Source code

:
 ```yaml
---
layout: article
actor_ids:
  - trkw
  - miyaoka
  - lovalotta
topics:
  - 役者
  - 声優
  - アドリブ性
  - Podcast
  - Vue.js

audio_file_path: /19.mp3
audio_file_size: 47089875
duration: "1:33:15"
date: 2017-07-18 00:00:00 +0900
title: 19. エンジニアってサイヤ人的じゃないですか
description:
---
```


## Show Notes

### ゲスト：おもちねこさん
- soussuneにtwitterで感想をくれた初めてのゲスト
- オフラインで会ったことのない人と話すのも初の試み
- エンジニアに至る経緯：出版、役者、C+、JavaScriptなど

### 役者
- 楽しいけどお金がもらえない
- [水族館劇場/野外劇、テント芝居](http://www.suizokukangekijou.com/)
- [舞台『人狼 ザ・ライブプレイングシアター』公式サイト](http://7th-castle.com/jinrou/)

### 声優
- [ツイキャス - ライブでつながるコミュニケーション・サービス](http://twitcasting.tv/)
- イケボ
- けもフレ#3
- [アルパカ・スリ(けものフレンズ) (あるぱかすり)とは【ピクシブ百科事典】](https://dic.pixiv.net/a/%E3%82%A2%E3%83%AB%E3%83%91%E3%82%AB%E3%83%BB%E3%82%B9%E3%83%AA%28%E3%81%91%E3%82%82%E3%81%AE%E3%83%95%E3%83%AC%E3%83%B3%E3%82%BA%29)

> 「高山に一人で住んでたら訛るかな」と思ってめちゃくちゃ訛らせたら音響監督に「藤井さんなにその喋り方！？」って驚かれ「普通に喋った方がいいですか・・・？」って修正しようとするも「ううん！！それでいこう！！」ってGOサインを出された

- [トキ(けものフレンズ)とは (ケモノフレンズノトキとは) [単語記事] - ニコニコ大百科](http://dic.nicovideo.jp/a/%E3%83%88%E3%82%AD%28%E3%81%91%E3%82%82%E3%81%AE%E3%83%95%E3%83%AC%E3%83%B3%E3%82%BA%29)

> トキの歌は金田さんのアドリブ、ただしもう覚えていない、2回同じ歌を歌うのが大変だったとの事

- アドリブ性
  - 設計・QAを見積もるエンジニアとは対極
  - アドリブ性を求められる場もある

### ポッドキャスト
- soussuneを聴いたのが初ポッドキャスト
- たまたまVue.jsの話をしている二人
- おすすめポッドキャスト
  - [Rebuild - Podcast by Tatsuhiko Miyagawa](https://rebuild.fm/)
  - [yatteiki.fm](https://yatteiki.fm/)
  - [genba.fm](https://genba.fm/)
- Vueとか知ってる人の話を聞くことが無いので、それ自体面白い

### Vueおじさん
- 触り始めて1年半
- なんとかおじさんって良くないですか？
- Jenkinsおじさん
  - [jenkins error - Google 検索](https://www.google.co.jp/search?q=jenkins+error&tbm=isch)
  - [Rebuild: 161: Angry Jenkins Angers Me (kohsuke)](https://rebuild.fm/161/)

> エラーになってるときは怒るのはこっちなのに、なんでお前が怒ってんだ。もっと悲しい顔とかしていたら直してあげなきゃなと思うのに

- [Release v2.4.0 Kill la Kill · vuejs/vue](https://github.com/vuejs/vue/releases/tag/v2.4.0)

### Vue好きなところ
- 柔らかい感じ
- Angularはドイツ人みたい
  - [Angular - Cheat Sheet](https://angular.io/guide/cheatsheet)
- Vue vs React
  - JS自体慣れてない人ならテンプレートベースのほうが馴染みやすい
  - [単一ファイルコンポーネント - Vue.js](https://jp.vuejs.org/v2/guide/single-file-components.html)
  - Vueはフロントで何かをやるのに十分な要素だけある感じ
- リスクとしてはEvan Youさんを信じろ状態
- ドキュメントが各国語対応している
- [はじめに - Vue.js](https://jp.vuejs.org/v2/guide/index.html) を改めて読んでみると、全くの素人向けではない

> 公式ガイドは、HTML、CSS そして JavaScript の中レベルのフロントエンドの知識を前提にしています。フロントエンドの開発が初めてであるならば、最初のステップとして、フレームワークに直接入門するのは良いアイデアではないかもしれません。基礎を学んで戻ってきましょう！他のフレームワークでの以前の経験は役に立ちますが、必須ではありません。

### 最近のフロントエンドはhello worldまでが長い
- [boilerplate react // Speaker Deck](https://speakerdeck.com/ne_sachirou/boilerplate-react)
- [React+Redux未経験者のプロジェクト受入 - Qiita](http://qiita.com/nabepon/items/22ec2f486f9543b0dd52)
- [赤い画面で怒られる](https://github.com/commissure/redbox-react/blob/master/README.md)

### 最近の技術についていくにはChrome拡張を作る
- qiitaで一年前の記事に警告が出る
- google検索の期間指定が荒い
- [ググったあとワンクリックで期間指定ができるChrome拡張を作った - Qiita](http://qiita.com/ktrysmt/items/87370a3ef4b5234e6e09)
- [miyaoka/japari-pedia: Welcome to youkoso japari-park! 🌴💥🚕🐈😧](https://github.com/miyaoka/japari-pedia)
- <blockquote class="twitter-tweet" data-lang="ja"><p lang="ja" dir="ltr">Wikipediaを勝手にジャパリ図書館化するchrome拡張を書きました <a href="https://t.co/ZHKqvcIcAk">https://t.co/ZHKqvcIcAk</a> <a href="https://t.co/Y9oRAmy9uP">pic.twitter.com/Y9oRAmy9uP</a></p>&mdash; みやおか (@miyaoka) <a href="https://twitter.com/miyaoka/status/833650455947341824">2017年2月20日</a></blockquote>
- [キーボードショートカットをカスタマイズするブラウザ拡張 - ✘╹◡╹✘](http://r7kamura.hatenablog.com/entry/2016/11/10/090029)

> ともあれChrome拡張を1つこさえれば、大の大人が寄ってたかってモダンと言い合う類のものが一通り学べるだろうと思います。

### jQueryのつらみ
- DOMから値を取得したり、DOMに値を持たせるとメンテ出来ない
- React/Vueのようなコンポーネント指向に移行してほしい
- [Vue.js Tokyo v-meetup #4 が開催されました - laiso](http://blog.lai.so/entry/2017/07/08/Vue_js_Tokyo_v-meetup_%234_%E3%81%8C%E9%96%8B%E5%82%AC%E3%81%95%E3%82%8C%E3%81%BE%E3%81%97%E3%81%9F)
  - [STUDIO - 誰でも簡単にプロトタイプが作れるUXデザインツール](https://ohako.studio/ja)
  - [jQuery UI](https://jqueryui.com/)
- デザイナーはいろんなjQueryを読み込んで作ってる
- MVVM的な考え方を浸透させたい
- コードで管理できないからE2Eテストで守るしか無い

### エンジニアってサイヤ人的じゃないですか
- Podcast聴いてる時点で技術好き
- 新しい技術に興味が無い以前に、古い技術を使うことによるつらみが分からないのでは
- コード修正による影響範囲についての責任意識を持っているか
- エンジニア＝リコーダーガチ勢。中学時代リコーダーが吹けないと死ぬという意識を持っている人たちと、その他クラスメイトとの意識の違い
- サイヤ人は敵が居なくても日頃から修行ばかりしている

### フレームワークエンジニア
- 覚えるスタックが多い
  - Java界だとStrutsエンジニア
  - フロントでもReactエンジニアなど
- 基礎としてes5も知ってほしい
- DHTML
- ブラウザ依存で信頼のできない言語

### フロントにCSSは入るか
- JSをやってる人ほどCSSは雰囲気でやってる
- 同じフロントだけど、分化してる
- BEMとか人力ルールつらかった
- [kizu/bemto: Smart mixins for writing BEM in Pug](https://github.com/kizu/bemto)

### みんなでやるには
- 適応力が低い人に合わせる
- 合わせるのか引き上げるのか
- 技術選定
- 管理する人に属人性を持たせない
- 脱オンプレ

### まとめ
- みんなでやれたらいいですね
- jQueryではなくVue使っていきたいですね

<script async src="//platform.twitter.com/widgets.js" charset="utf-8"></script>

The task
If a line in the material contains "けものフレンズ", show it.

Solution to this task
- [アルパカ・スリ(けものフレンズ) (あるぱかすり)とは【ピクシブ百科事典】](https://dic.pixiv.net/a/%E3%82%A2%E3%83%AB%E3%83%91%E3%82%AB%E3%83%BB%E3%82%B9%E3%83%AA%28%E3%81%91%E3%82%82%E3%81%AE%E3%83%95%E3%83%AC%E3%83%B3%E3%82%BA%29)
- [トキ(けものフレンズ)とは (ケモノフレンズノトキとは) [単語記事] - ニコニコ大百科](http://dic.nicovideo.jp/a/%E3%83%88%E3%82%AD%28%E3%81%91%E3%82%82%E3%81%AE%E3%83%95%E3%83%AC%E3%83%B3%E3%82%BA%29)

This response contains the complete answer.